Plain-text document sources
★ ★ ★ ★

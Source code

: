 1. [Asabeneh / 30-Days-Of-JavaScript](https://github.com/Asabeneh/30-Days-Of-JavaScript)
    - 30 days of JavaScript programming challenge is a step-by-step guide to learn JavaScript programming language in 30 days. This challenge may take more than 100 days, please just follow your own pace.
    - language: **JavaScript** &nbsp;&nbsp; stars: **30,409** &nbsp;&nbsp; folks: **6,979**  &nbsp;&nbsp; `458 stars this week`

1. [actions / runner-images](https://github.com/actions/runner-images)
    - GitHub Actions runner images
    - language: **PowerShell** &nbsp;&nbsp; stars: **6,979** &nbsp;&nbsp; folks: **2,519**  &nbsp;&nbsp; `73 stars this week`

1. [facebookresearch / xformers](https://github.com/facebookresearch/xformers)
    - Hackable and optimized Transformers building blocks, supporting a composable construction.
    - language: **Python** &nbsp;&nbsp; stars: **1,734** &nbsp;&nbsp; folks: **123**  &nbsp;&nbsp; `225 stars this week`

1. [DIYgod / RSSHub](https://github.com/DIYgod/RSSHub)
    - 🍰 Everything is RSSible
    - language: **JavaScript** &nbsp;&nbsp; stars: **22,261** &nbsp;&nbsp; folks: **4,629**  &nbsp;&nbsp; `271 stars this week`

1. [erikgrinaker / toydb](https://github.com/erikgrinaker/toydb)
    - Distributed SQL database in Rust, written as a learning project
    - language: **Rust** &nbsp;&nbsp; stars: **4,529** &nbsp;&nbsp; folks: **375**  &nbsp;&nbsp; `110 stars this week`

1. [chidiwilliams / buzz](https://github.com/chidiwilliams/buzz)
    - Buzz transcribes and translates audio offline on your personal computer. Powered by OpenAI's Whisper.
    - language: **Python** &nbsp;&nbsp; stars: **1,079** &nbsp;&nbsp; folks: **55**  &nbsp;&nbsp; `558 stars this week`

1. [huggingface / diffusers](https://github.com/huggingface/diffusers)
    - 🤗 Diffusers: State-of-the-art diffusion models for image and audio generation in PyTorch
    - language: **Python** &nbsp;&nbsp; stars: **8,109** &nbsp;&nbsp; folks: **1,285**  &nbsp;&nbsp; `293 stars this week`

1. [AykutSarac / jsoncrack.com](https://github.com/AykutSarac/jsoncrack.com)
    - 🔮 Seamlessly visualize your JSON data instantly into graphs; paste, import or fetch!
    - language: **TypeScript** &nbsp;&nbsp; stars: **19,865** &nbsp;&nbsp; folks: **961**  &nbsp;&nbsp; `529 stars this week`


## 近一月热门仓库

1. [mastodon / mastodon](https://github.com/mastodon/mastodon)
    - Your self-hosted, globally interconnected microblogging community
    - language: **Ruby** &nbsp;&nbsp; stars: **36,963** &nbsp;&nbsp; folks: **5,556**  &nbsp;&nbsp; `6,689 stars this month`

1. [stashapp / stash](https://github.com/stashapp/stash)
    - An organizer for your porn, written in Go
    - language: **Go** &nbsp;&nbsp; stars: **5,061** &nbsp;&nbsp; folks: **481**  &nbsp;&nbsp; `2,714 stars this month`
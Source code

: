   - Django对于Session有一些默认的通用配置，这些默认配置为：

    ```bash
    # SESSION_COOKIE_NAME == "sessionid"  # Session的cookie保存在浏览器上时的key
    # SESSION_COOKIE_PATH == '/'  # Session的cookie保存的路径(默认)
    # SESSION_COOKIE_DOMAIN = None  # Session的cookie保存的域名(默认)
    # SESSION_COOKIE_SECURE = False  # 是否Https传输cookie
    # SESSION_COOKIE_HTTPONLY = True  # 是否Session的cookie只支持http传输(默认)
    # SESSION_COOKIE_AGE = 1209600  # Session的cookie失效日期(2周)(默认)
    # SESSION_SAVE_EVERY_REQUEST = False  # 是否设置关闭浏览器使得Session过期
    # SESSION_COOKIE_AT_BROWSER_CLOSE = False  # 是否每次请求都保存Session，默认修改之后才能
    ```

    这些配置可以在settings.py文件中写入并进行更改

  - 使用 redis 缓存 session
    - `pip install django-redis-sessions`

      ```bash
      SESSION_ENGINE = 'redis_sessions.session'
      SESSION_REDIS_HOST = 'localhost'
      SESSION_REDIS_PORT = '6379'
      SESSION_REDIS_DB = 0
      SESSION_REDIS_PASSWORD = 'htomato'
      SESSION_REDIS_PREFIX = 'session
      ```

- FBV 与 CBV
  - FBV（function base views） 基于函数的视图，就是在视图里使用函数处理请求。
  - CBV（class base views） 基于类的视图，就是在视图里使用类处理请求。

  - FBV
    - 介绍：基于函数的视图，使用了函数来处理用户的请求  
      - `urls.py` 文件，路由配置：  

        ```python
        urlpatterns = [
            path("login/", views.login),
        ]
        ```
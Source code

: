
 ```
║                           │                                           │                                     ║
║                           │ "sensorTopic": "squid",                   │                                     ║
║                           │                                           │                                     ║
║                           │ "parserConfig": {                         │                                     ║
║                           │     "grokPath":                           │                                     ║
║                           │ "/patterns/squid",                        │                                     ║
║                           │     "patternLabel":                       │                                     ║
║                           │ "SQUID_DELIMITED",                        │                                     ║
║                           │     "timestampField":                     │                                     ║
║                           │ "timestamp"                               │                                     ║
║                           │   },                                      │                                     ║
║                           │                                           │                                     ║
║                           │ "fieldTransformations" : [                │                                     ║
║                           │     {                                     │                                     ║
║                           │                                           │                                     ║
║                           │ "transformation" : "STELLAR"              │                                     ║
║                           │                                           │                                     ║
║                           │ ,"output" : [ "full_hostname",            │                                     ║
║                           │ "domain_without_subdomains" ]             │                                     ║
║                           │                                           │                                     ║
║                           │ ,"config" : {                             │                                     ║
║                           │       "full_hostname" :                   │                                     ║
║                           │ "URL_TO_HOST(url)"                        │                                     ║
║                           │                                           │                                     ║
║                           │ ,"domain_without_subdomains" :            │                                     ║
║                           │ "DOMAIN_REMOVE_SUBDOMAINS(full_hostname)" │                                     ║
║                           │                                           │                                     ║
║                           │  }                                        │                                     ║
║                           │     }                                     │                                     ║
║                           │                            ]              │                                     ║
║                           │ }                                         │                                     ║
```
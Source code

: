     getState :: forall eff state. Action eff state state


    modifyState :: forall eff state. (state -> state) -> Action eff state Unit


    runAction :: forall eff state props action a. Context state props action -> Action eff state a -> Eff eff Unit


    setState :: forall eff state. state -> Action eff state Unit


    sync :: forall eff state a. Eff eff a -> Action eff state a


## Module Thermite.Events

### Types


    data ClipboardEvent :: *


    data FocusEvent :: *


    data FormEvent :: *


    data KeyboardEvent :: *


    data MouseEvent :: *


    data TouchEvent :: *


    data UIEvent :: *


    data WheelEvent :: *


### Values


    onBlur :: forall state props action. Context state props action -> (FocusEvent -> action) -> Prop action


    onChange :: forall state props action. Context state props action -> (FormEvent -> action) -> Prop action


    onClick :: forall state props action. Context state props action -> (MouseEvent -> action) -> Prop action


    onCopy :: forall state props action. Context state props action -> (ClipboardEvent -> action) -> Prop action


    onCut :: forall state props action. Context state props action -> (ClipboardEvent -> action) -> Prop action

★ ★ ★ ★

__Task objective__: Exactly repeat the lines above, from the opening line through the one with "1. [chidiwilliams /", and include nothing else.

__Written answer__:
Source code

: 1. [Asabeneh / 30-Days-Of-JavaScript](https://github.com/Asabeneh/30-Days-Of-JavaScript)
    - 30 days of JavaScript programming challenge is a step-by-step guide to learn JavaScript programming language in 30 days. This challenge may take more than 100 days, please just follow your own pace.
    - language: **JavaScript** &nbsp;&nbsp; stars: **30,409** &nbsp;&nbsp; folks: **6,979**  &nbsp;&nbsp; `458 stars this week`

1. [actions / runner-images](https://github.com/actions/runner-images)
    - GitHub Actions runner images
    - language: **PowerShell** &nbsp;&nbsp; stars: **6,979** &nbsp;&nbsp; folks: **2,519**  &nbsp;&nbsp; `73 stars this week`

1. [facebookresearch / xformers](https://github.com/facebookresearch/xformers)
    - Hackable and optimized Transformers building blocks, supporting a composable construction.
    - language: **Python** &nbsp;&nbsp; stars: **1,734** &nbsp;&nbsp; folks: **123**  &nbsp;&nbsp; `225 stars this week`

1. [DIYgod / RSSHub](https://github.com/DIYgod/RSSHub)
    - 🍰 Everything is RSSible
    - language: **JavaScript** &nbsp;&nbsp; stars: **22,261** &nbsp;&nbsp; folks: **4,629**  &nbsp;&nbsp; `271 stars this week`

1. [erikgrinaker / toydb](https://github.com/erikgrinaker/toydb)
    - Distributed SQL database in Rust, written as a learning project
    - language: **Rust** &nbsp;&nbsp; stars: **4,529** &nbsp;&nbsp; folks: **375**  &nbsp;&nbsp; `110 stars this week`

1. [chidiwilliams / buzz](https://github.com/chidiwilliams/buzz)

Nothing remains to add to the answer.